▸ SUPPLIED MATERIAL:
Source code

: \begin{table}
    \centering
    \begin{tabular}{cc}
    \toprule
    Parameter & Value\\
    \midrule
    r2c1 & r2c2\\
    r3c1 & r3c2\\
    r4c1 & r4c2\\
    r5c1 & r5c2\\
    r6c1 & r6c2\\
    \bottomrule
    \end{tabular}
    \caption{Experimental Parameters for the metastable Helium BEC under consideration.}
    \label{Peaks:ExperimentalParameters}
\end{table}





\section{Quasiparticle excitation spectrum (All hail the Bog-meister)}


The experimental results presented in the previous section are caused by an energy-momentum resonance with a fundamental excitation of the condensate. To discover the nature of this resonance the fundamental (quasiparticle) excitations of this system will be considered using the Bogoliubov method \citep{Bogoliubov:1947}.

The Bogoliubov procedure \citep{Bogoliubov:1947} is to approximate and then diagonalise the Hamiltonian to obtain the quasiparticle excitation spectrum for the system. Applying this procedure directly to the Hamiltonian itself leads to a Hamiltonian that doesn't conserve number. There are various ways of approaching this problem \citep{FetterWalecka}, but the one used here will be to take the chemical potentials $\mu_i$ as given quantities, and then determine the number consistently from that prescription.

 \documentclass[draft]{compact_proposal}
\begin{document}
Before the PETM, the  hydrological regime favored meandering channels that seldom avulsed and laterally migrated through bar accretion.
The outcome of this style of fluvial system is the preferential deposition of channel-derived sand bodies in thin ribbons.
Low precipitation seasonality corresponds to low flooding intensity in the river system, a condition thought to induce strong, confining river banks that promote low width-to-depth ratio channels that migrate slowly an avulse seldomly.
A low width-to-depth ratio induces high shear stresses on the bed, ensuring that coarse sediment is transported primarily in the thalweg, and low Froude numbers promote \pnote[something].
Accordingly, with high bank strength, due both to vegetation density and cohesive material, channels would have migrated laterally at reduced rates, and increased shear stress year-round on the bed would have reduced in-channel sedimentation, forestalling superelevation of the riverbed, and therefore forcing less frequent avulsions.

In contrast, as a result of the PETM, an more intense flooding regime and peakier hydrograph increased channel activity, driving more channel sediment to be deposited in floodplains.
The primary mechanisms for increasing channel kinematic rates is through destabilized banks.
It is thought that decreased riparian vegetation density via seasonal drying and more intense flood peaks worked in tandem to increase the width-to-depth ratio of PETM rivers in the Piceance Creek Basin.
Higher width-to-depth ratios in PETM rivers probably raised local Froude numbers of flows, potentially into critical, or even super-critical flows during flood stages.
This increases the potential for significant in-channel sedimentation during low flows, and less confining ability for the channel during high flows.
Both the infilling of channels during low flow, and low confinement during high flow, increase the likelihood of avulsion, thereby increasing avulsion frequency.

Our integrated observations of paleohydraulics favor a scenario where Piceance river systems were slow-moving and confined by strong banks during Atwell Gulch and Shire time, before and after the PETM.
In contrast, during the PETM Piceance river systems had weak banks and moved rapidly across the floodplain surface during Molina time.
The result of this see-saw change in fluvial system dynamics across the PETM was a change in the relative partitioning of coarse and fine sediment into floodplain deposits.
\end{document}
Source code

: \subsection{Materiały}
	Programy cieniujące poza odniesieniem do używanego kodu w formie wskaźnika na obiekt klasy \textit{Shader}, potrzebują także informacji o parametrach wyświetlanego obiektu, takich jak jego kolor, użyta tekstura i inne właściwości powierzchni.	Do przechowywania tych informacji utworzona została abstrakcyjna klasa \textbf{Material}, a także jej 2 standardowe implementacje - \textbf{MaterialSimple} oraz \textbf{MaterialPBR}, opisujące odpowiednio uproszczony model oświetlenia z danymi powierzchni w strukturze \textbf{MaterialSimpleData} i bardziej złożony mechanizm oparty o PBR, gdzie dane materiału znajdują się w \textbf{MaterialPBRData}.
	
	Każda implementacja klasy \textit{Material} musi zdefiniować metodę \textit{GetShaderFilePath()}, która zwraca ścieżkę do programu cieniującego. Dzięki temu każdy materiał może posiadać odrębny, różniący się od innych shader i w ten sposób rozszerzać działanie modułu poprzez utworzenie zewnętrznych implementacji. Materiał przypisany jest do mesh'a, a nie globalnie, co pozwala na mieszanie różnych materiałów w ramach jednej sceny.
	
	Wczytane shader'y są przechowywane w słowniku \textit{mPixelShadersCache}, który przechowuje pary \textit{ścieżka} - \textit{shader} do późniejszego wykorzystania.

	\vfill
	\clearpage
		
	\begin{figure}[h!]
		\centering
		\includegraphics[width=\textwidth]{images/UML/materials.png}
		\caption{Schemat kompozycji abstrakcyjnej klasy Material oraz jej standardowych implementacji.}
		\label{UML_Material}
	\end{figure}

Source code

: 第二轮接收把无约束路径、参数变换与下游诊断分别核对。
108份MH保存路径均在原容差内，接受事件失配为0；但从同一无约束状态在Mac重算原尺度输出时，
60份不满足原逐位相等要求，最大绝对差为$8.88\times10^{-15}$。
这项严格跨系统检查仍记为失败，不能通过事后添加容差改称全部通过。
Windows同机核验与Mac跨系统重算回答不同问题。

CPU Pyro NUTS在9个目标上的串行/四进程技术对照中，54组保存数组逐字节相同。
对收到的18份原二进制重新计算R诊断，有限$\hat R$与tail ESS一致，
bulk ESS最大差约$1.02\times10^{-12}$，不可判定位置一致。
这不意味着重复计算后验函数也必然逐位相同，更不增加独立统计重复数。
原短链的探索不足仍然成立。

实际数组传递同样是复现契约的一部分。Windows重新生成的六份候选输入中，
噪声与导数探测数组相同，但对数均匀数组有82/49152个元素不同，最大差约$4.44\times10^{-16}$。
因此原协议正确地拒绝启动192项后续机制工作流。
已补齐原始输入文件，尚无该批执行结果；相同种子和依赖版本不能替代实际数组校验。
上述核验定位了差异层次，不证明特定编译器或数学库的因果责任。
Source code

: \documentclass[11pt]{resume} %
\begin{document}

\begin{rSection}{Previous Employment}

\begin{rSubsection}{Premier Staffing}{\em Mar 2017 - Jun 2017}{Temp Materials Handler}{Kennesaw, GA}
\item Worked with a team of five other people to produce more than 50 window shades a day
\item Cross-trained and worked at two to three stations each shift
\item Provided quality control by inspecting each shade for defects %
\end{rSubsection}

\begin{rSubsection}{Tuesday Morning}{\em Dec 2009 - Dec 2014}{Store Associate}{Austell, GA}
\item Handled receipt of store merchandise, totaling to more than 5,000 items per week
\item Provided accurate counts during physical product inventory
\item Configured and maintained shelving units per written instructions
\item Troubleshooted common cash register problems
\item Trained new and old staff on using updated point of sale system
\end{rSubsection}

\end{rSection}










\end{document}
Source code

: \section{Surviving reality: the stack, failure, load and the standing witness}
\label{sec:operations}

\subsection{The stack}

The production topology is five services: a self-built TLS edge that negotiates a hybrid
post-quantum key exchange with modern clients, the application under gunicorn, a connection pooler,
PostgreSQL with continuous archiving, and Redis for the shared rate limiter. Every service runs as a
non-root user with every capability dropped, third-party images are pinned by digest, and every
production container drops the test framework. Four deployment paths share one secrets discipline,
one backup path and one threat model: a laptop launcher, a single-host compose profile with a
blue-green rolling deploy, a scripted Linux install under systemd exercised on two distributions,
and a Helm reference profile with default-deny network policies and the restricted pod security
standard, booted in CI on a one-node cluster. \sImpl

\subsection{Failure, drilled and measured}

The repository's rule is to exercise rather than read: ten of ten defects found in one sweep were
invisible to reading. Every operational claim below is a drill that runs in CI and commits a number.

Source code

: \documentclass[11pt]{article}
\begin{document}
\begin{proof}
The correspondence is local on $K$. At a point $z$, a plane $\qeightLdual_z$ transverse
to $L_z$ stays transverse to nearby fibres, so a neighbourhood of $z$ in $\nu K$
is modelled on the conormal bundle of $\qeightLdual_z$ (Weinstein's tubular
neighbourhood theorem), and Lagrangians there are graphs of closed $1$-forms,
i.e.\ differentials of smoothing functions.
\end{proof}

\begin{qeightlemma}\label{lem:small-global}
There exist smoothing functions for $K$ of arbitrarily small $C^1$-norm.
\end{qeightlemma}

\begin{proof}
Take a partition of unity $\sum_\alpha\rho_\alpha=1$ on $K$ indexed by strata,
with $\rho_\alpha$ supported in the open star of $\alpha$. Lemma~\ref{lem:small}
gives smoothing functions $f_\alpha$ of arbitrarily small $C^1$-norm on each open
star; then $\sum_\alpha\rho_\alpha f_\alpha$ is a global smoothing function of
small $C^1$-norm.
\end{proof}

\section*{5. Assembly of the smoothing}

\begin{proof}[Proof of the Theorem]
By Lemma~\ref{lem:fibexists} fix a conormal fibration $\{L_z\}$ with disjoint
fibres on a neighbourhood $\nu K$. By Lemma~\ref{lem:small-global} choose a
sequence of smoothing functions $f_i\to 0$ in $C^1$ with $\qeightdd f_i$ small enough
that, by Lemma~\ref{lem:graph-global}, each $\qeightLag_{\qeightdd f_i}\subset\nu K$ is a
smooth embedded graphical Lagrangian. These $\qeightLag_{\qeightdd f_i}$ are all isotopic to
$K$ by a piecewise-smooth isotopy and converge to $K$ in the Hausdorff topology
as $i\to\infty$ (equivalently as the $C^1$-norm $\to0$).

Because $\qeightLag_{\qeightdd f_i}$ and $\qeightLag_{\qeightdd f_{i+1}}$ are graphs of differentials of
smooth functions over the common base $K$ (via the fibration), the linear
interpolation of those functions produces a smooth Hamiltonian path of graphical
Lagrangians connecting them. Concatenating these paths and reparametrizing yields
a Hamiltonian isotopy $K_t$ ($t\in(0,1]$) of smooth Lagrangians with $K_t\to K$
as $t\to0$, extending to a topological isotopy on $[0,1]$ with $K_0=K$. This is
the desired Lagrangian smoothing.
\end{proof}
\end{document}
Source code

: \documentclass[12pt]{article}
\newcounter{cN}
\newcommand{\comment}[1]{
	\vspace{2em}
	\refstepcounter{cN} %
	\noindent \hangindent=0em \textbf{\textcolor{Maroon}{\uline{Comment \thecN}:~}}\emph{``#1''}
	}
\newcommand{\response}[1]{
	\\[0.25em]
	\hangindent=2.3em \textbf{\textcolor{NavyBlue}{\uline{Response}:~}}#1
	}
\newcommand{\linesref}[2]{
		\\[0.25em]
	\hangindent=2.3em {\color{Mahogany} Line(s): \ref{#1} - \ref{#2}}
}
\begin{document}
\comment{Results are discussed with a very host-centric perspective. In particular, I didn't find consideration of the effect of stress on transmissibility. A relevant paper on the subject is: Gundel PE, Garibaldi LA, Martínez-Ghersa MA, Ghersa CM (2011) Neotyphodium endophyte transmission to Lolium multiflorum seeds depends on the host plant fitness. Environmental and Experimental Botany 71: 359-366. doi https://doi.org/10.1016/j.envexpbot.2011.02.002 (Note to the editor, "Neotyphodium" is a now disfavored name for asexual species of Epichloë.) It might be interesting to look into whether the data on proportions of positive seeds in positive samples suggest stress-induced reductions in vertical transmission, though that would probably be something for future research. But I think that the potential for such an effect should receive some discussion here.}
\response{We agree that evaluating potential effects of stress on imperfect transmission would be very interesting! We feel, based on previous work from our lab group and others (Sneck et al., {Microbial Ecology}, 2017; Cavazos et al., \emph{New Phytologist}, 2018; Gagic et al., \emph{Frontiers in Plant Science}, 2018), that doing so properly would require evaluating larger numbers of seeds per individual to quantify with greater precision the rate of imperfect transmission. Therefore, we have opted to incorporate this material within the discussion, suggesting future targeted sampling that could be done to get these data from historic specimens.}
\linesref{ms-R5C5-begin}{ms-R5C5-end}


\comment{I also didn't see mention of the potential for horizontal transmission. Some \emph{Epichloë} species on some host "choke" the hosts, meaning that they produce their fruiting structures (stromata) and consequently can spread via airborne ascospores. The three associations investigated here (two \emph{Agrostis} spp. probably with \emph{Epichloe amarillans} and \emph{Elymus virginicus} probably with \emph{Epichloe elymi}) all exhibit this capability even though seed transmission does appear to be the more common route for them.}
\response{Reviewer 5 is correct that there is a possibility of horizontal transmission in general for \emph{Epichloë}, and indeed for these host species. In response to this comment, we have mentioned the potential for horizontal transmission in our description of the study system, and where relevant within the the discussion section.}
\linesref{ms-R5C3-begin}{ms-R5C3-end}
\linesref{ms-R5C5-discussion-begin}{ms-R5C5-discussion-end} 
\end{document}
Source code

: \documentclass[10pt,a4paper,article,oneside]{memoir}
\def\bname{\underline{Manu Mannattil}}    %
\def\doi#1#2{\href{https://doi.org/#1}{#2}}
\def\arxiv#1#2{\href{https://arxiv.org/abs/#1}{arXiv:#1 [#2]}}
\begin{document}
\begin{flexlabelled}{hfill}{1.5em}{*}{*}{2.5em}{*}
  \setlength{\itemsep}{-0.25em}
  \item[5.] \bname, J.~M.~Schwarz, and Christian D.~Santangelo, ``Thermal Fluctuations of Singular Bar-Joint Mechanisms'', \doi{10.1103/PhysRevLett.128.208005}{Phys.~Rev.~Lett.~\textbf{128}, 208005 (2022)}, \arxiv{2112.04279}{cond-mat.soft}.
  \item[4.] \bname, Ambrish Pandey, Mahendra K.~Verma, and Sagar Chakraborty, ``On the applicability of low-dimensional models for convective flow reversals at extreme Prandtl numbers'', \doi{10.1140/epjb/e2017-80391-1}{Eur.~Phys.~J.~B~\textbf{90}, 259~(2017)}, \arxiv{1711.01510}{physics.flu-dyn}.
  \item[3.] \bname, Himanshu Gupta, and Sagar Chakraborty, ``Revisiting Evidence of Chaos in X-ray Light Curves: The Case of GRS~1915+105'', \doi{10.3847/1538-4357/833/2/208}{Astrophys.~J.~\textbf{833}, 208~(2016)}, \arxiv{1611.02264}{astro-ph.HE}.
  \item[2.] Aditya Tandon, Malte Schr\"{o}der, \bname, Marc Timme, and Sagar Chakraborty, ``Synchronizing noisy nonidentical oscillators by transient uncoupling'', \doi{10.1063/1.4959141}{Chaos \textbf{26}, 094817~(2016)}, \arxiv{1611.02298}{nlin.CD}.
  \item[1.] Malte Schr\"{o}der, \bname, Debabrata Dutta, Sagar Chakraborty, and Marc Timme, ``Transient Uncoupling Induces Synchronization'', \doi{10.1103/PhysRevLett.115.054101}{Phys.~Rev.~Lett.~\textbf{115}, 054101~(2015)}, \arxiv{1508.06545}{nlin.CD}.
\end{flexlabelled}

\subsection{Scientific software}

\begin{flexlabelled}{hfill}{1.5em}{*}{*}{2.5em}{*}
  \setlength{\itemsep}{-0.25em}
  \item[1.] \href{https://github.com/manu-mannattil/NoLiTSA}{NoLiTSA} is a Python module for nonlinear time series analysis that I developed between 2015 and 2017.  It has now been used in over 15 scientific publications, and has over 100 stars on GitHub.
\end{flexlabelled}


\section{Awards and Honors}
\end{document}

▸ TASK PROMPT: Throughout the records above, find the lines in which the word "increasing" appears and return them.

▸ WRITTEN SOLUTION:
The primary mechanisms for increasing channel kinematic rates is through destabilized banks.
Both the infilling of channels during low flow, and low confinement during high flow, increase the likelihood of avulsion, thereby increasing avulsion frequency.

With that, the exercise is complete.